START Input material

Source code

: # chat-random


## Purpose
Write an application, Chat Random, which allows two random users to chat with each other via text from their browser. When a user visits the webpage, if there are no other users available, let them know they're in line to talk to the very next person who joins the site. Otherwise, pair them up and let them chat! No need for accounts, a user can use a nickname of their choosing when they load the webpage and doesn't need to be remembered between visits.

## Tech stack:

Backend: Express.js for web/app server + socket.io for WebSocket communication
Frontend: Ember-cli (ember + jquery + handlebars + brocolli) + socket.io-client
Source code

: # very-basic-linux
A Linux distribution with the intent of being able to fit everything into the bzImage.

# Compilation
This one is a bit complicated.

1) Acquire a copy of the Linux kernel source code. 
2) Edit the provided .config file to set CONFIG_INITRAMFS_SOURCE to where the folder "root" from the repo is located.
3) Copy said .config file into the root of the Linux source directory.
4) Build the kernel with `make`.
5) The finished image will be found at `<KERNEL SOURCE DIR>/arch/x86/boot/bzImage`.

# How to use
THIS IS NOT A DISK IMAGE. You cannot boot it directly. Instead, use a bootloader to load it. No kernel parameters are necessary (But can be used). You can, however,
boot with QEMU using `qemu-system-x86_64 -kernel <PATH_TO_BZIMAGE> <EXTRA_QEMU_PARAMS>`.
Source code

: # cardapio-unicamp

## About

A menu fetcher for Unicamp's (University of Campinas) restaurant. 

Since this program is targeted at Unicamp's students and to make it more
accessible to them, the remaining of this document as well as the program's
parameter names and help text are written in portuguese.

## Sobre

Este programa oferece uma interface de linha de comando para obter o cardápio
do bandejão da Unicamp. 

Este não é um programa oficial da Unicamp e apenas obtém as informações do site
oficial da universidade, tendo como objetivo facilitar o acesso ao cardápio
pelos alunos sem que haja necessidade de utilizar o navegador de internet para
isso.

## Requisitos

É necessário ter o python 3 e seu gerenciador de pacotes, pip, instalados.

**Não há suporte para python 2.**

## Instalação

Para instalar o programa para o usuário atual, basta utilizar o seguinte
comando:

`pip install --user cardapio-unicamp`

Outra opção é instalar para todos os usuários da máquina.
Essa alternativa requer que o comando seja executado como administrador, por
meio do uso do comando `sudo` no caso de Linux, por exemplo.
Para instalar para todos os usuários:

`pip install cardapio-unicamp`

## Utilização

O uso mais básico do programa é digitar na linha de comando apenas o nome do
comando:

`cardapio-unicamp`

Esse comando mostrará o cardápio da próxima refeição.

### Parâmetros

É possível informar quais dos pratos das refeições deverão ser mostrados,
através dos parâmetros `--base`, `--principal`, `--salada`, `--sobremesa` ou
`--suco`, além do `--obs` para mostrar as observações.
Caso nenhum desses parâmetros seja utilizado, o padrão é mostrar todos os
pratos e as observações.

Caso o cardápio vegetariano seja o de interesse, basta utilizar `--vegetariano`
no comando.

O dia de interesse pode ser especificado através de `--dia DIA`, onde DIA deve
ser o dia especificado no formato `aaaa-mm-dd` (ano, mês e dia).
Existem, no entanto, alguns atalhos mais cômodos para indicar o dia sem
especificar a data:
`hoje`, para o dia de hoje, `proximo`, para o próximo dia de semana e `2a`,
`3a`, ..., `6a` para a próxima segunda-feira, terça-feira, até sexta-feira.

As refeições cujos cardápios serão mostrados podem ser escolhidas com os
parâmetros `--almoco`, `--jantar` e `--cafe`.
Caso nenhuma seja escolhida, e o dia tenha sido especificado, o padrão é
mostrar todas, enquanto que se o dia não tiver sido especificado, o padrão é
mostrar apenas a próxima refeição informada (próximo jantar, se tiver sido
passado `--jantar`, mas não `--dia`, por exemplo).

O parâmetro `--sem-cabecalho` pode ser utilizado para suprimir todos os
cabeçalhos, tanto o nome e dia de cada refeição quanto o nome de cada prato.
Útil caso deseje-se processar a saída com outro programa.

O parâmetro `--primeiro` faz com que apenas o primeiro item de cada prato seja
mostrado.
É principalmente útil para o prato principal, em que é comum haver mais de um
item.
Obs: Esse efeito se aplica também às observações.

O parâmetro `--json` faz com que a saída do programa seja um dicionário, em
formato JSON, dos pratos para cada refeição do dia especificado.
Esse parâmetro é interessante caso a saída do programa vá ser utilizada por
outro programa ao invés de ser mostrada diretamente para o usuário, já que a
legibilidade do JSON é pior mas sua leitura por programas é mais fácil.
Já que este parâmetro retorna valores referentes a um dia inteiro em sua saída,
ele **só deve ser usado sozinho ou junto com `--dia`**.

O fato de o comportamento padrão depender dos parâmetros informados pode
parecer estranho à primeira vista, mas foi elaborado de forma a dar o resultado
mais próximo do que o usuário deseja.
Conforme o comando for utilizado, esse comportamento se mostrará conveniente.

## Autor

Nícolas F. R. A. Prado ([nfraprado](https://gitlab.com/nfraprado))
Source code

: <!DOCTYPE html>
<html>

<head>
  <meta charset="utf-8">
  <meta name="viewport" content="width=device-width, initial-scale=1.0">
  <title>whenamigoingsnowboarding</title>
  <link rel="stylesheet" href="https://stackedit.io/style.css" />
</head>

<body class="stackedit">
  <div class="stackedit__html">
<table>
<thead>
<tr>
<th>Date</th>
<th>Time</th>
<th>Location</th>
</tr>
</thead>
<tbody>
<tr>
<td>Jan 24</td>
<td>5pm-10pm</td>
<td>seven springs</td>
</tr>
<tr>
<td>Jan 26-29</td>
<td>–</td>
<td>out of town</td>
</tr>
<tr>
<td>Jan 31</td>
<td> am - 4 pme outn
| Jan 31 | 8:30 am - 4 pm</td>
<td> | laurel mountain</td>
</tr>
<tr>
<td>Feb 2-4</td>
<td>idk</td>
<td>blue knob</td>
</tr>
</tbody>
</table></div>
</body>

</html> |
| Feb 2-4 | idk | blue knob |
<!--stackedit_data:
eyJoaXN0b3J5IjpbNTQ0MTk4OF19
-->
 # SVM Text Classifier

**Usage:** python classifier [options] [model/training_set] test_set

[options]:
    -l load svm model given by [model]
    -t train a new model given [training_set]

END Input material

Reproduce, character for character, only the lines of the preceding data that start at the line with "mostrar todas, enquanto" and end at the line with "O fato de o", both included.

mostrar todas, enquanto que se o dia não tiver sido especificado, o padrão é
mostrar apenas a próxima refeição informada (próximo jantar, se tiver sido
passado `--jantar`, mas não `--dia`, por exemplo).

O parâmetro `--sem-cabecalho` pode ser utilizado para suprimir todos os
cabeçalhos, tanto o nome e dia de cada refeição quanto o nome de cada prato.
Útil caso deseje-se processar a saída com outro programa.

O parâmetro `--primeiro` faz com que apenas o primeiro item de cada prato seja
mostrado.
É principalmente útil para o prato principal, em que é comum haver mais de um
item.
Obs: Esse efeito se aplica também às observações.

O parâmetro `--json` faz com que a saída do programa seja um dicionário, em
formato JSON, dos pratos para cada refeição do dia especificado.
Esse parâmetro é interessante caso a saída do programa vá ser utilizada por
outro programa ao invés de ser mostrada diretamente para o usuário, já que a
legibilidade do JSON é pior mas sua leitura por programas é mais fácil.
Já que este parâmetro retorna valores referentes a um dia inteiro em sua saída,
ele **só deve ser usado sozinho ou junto com `--dia`**.

O fato de o comportamento padrão depender dos parâmetros informados pode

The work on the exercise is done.